Cette fois l'utilitaire m'a créé a clé d'install de MountainLion en 1/4 d'heure environ


Du coup j'ai fait des tests comparatifs de copies de fichiers sur ces 2 clés.... la clé HP a fini à la poubelle


----------



## yengstro (9 Septembre 2012)

ok... je pensais qu'y avait un souci, du genre mauvais formatage, probleme config ou je ne sais quoi...

donc j'ai acheter une clé qui va pas me servir des masses... super j'avais 25&#8364; en trop....



et sinon, comment puis je savoir si une clé usb est rapide ou non? j'en veux une qui puisse me permettre de transferer 2/3 go rapidement . pas en une heure... :/


----------



## Pascal 77 (9 Septembre 2012)

yengstro a dit:


> et sinon, comment puis je savoir si une clé usb est rapide ou non?



Ben en fait, tout le problème est là, j'ai beau éplucher les mentions sur les packagings, aucune info sur la vitesse de transfert, et tu ne peux même pas dire "je vais éviter tel ou tel fabricant", parce qu'ils en font tous des raisonnablement rapides *ET* des super lentes !


----------



## Bombigolo (10 Septembre 2012)

Pour info , eviter également ce modele ( cruzer blade ), d'une lenteur effroyable &#8230;


----------



## yengstro (12 Septembre 2012)

bon, et sinon qui a une cle usb 32go rapide a me conseiller ? ( et accessoirement raisonnable)

pas d utilité a l usb 3 particulierement


----------



## difqonapple (13 Septembre 2012)

Bombigolo a dit:


> Pour info , eviter également ce modele ( cruzer blade ), d'une lenteur effroyable



C'est dommage pour toi. J'ai une identique en 8go. Et elle est pas si lente je trouve...+-3min pour 1go ça va quoi...


----------



## sebaurel (17 Décembre 2012)

Bonjour,

Pour ma part, j'ai une clés de 8go qui fonctionnait très bien.
Depuis un plantage, elle est devenu extra-lente, 1h pour copier un fichier unique de 2,5Go !!! :mouais:

J'ai essayé de l'effacer, la reformater, etc. rien à faire elle reste toujours à la même vitesse. 

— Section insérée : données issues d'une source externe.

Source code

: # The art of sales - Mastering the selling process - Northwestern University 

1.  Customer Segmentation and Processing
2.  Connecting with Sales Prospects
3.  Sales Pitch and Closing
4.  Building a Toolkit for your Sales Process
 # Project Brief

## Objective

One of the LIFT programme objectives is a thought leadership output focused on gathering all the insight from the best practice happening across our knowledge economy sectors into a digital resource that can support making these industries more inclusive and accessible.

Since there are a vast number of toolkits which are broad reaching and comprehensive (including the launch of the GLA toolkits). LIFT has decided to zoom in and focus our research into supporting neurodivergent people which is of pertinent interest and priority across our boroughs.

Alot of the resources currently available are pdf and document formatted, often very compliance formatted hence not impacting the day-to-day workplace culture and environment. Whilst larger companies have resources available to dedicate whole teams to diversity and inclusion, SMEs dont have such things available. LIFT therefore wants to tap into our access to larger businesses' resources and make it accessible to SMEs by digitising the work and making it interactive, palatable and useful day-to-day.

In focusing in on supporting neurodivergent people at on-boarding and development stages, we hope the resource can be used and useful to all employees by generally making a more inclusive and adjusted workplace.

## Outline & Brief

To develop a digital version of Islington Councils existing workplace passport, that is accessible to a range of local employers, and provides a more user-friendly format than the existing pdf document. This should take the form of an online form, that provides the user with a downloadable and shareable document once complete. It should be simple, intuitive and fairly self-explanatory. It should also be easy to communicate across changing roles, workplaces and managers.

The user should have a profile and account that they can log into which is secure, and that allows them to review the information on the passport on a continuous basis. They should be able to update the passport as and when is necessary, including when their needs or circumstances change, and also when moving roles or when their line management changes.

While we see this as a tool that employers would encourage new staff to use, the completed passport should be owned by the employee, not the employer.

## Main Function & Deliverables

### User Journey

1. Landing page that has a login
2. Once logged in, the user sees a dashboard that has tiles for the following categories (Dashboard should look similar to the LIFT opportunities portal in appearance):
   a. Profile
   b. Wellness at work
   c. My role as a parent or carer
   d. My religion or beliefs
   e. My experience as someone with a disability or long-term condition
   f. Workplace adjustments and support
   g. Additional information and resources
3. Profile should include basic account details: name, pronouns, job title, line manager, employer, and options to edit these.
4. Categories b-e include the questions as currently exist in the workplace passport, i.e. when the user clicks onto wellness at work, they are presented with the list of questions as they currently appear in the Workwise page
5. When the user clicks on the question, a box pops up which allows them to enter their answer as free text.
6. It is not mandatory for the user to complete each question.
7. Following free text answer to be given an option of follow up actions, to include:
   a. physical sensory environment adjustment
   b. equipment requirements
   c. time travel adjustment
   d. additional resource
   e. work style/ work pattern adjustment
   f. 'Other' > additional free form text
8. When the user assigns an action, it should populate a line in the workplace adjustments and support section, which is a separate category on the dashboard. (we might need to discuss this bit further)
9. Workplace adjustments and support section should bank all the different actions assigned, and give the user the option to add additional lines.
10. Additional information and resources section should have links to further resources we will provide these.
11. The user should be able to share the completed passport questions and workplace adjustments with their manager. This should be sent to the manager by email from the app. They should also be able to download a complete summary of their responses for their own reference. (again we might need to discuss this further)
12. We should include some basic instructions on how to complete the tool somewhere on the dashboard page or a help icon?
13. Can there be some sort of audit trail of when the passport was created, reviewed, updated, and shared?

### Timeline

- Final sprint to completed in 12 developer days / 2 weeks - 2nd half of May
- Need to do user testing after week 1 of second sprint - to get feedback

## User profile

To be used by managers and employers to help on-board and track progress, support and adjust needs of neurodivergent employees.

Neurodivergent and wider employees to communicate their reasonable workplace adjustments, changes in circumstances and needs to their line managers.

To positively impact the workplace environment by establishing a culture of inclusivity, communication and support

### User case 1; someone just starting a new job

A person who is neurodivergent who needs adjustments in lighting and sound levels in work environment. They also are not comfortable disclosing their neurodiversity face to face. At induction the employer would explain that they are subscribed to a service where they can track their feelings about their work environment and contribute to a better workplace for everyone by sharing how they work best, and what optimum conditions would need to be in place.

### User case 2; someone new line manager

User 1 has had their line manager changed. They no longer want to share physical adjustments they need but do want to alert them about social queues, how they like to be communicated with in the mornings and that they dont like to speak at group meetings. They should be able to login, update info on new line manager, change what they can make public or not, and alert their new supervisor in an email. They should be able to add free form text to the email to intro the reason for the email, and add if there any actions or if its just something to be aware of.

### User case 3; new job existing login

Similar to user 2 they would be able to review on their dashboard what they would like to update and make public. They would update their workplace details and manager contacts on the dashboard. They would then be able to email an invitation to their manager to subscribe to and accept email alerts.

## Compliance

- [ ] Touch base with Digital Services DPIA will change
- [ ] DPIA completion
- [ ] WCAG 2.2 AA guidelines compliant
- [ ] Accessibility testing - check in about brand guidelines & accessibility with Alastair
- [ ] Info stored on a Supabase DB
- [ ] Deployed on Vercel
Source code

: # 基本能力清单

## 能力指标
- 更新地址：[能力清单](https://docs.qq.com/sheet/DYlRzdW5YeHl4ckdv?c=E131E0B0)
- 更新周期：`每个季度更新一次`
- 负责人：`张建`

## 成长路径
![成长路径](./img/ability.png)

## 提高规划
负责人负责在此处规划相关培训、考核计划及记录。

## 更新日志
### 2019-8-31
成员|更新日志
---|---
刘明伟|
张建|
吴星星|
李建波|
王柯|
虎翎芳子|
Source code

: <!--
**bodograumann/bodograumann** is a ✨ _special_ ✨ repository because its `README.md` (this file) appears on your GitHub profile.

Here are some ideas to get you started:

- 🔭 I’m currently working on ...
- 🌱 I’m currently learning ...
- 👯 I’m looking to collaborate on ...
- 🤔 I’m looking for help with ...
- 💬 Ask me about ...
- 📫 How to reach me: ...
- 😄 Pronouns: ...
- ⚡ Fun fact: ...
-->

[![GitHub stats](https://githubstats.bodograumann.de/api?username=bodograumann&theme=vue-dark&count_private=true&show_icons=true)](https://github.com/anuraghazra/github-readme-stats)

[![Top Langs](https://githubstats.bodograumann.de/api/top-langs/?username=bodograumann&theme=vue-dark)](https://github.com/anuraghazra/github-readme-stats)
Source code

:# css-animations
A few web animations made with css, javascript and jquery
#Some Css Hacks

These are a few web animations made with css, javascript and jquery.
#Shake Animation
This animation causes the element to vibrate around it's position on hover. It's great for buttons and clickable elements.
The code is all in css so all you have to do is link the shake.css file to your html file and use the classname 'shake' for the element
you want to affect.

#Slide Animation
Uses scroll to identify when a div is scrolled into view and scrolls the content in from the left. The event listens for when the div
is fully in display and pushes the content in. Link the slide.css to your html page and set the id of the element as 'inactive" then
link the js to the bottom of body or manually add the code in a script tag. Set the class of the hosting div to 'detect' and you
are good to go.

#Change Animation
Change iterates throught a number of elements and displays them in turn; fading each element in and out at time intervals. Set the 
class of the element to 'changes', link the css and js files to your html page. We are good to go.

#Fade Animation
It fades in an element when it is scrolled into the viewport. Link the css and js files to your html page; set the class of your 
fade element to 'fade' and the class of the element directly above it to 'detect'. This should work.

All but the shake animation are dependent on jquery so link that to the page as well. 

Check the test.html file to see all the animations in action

Si vous avez d'autre suggestions. Merci.


----------



## storme (18 Décembre 2012)

J'en ai bien une, mais elle est radical : poubelle 

Le formatage se passe t-il bien sans indications d'erreur, est-il lent à se faire ?


----------



## macabee (22 Décembre 2012)

qualité filtre ( air connu ) ?


----------



## martineko (8 Juillet 2013)

Bjr,

J'ai eu le problème avec cette clé. Elle a mis 24 heures à copier 8200 fichiers (20  Go). Je viens de la reconfigurer en créant deux partitions une grosse de 26 Go en HFS+, 6Go en MS DOS. Je viens de relancer la copie du même paquet de fichiers, elle me promet de la faire en 58 minutes.

Dans d'autres échanges, il semble que le fait de créer plusieurs partitions améliorent les affaires. Je confirme.


----------



## Pascal 77 (8 Juillet 2013)

macabee a dit:


> qualité filtre ( air connu ) ?



Nan, pour avoir la qualité filtre, c'est plus cher, ça coûte un "W" en plus ! 



Tiens, j'ai deux clés USB plutôt lentes (une _*EM*TEC_ et une "no-name") plutôt lentes (très lentes, même), je vais essayer le coup du partitionnement, je vous dirais ce que ça donne !

EDIT je viens de faire un test rapide avec ma EMTEC (8 Go) : copier dessus, depuis le bureau, trois dossiers, soit en tout 224 éléments pour 1,04 Go sur une seule partition(Mac OS étendu journalisé) : environ 6 mn.

Je partitionne (deux de 4 Go, toujours HFS+ journalisé) : copie des trois mêmes dossiers sur la première partition : 10 mn environ. Copie des trois mêmes dossiers sur la seconde partition : 6 mn environ. Je réessaierais plus tard avec l'autre (plus grosse, 16 Go), mais pour celle ci, ça ne me parait pas concluant !


----------



## Cyrus137 (28 Juillet 2014)

Bonsoir

 je me greffe ici car j'ai le même soucis apparemment victime de clé lente 
http://forums.macg.co/peripheriques...es-ecriture-differentes-cles-usb-1248753.html


A l'heure actuelle avez vous une clé à me conseille ? Une sandisk usb3 extrême 
http://www.pixmania.fr/cle-usb/sand...0/21806444-a.html?ectrans=1#srcid=515&merch=1 par exemple ?


----------